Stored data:
□ □ □ □ □ □ □

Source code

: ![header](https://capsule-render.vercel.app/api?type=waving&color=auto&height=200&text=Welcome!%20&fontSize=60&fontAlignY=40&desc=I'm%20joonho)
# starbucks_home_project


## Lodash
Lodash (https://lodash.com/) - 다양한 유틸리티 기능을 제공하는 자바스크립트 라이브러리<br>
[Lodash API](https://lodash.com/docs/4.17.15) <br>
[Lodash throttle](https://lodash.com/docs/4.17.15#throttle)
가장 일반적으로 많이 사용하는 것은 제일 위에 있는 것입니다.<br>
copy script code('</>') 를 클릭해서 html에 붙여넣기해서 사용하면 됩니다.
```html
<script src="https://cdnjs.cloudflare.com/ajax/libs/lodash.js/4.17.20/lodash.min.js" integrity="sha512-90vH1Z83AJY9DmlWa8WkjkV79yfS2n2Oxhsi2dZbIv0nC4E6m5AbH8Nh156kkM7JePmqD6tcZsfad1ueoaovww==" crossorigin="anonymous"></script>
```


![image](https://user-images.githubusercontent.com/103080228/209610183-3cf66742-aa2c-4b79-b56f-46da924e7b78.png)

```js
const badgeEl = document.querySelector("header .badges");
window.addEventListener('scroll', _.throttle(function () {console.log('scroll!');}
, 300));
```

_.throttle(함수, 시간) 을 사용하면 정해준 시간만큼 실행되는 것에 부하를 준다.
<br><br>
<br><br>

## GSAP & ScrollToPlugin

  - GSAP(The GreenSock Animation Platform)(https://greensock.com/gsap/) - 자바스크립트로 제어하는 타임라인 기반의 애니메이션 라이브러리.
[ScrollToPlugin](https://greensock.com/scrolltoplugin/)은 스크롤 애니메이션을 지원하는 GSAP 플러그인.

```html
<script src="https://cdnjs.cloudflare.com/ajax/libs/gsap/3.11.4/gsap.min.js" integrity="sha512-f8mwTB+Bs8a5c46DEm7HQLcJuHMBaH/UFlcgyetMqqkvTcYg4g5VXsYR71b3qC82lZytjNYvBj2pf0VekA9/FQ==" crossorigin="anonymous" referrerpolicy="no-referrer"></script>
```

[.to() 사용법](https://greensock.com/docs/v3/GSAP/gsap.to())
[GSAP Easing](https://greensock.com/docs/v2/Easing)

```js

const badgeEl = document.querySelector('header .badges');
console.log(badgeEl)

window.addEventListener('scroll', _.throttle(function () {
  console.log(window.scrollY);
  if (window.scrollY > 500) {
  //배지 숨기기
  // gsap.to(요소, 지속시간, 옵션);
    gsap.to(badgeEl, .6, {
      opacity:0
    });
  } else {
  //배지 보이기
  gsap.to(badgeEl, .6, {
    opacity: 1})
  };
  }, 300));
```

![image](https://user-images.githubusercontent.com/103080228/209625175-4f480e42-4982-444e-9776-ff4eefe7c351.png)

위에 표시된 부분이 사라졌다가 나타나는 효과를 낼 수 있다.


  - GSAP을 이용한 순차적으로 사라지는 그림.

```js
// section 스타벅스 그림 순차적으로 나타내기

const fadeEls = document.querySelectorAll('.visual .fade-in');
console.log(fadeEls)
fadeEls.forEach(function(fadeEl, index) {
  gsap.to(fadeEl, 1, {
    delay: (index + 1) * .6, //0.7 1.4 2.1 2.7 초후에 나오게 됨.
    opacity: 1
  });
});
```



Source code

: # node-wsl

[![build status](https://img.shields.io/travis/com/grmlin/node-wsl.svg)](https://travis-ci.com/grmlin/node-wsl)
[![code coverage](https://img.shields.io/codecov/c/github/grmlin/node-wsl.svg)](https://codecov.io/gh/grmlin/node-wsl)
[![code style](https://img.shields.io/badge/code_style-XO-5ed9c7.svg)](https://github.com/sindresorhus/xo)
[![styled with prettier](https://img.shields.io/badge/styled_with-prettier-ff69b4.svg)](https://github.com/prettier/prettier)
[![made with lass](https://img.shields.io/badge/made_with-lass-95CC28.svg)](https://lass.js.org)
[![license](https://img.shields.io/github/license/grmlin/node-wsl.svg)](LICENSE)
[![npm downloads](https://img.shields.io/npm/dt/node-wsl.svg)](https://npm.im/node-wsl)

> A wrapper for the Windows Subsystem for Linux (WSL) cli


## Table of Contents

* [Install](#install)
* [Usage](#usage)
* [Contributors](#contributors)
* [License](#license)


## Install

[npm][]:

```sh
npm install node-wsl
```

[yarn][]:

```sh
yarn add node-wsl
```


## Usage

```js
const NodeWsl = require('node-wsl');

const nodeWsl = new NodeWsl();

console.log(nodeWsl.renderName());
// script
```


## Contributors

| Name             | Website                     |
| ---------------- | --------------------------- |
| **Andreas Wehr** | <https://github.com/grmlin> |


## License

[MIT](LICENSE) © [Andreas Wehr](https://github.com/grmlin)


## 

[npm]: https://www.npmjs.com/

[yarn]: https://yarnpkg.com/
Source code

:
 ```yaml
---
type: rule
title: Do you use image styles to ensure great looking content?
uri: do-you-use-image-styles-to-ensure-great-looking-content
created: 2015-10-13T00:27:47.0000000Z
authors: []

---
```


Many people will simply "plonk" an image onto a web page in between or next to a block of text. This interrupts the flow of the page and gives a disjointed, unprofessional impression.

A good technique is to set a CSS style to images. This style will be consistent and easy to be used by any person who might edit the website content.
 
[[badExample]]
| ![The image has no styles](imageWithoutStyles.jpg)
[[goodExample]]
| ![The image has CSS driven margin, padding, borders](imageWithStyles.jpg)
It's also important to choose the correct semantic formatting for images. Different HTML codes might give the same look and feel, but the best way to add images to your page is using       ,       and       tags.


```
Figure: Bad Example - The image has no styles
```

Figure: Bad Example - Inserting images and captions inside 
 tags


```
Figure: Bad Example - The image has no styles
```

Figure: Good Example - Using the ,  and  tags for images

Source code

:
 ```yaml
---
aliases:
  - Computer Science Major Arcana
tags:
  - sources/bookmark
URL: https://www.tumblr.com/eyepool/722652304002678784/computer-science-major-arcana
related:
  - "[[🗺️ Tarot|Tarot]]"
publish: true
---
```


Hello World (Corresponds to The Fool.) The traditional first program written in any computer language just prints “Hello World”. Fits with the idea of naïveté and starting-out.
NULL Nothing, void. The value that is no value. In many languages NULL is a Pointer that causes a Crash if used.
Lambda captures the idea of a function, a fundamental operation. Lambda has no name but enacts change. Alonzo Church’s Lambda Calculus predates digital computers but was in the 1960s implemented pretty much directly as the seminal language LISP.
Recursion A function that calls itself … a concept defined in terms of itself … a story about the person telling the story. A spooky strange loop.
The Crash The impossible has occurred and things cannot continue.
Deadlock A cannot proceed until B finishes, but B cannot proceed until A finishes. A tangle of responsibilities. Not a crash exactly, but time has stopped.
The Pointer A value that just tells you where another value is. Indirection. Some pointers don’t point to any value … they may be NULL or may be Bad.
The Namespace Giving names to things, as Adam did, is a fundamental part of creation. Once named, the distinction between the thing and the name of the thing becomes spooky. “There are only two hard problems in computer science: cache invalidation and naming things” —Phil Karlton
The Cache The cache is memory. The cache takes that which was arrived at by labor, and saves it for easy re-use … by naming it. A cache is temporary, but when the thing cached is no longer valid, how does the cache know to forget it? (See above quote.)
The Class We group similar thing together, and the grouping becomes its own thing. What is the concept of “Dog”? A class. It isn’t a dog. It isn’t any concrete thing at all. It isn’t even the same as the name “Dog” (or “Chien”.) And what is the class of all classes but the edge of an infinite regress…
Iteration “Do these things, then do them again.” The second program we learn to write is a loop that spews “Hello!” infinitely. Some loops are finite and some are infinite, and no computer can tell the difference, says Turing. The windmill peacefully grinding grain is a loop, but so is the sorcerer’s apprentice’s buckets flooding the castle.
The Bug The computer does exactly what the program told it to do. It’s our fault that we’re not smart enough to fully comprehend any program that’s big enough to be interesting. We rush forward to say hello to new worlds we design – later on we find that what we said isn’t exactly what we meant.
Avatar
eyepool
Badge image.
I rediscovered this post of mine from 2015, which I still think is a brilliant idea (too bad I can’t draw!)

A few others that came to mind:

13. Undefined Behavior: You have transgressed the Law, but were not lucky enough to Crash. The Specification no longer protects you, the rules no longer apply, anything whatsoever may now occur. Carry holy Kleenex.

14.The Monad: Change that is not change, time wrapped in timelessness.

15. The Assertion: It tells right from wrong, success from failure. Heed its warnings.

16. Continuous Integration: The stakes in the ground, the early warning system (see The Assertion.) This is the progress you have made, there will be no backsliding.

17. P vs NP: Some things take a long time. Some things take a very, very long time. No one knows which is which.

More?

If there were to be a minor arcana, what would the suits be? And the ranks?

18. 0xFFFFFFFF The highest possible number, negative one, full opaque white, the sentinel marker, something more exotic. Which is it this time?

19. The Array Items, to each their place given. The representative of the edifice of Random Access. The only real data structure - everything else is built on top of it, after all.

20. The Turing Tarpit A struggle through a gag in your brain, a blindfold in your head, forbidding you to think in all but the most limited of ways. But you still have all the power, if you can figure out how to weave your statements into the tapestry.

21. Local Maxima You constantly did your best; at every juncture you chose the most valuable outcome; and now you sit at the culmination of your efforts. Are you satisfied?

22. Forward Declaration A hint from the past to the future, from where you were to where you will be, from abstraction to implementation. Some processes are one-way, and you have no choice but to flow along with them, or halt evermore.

□ □ □ □ □ □ □

Exercise requirements: Starting with the first line above and ending with the line that holds "[.to() 사용법](ht", restate each line word for word and add nothing else.

Answer box:
Source code

: ![header](https://capsule-render.vercel.app/api?type=waving&color=auto&height=200&text=Welcome!%20&fontSize=60&fontAlignY=40&desc=I'm%20joonho)
# starbucks_home_project


## Lodash
Lodash (https://lodash.com/) - 다양한 유틸리티 기능을 제공하는 자바스크립트 라이브러리<br>
[Lodash API](https://lodash.com/docs/4.17.15) <br>
[Lodash throttle](https://lodash.com/docs/4.17.15#throttle)
가장 일반적으로 많이 사용하는 것은 제일 위에 있는 것입니다.<br>
copy script code('</>') 를 클릭해서 html에 붙여넣기해서 사용하면 됩니다.
```html
<script src="https://cdnjs.cloudflare.com/ajax/libs/lodash.js/4.17.20/lodash.min.js" integrity="sha512-90vH1Z83AJY9DmlWa8WkjkV79yfS2n2Oxhsi2dZbIv0nC4E6m5AbH8Nh156kkM7JePmqD6tcZsfad1ueoaovww==" crossorigin="anonymous"></script>
```


![image](https://user-images.githubusercontent.com/103080228/209610183-3cf66742-aa2c-4b79-b56f-46da924e7b78.png)

```js
const badgeEl = document.querySelector("header .badges");
window.addEventListener('scroll', _.throttle(function () {console.log('scroll!');}
, 300));
```

_.throttle(함수, 시간) 을 사용하면 정해준 시간만큼 실행되는 것에 부하를 준다.
<br><br>
<br><br>

## GSAP & ScrollToPlugin

  - GSAP(The GreenSock Animation Platform)(https://greensock.com/gsap/) - 자바스크립트로 제어하는 타임라인 기반의 애니메이션 라이브러리.
[ScrollToPlugin](https://greensock.com/scrolltoplugin/)은 스크롤 애니메이션을 지원하는 GSAP 플러그인.

```html
<script src="https://cdnjs.cloudflare.com/ajax/libs/gsap/3.11.4/gsap.min.js" integrity="sha512-f8mwTB+Bs8a5c46DEm7HQLcJuHMBaH/UFlcgyetMqqkvTcYg4g5VXsYR71b3qC82lZytjNYvBj2pf0VekA9/FQ==" crossorigin="anonymous" referrerpolicy="no-referrer"></script>
```

[.to() 사용법](https://greensock.com/docs/v3/GSAP/gsap.to())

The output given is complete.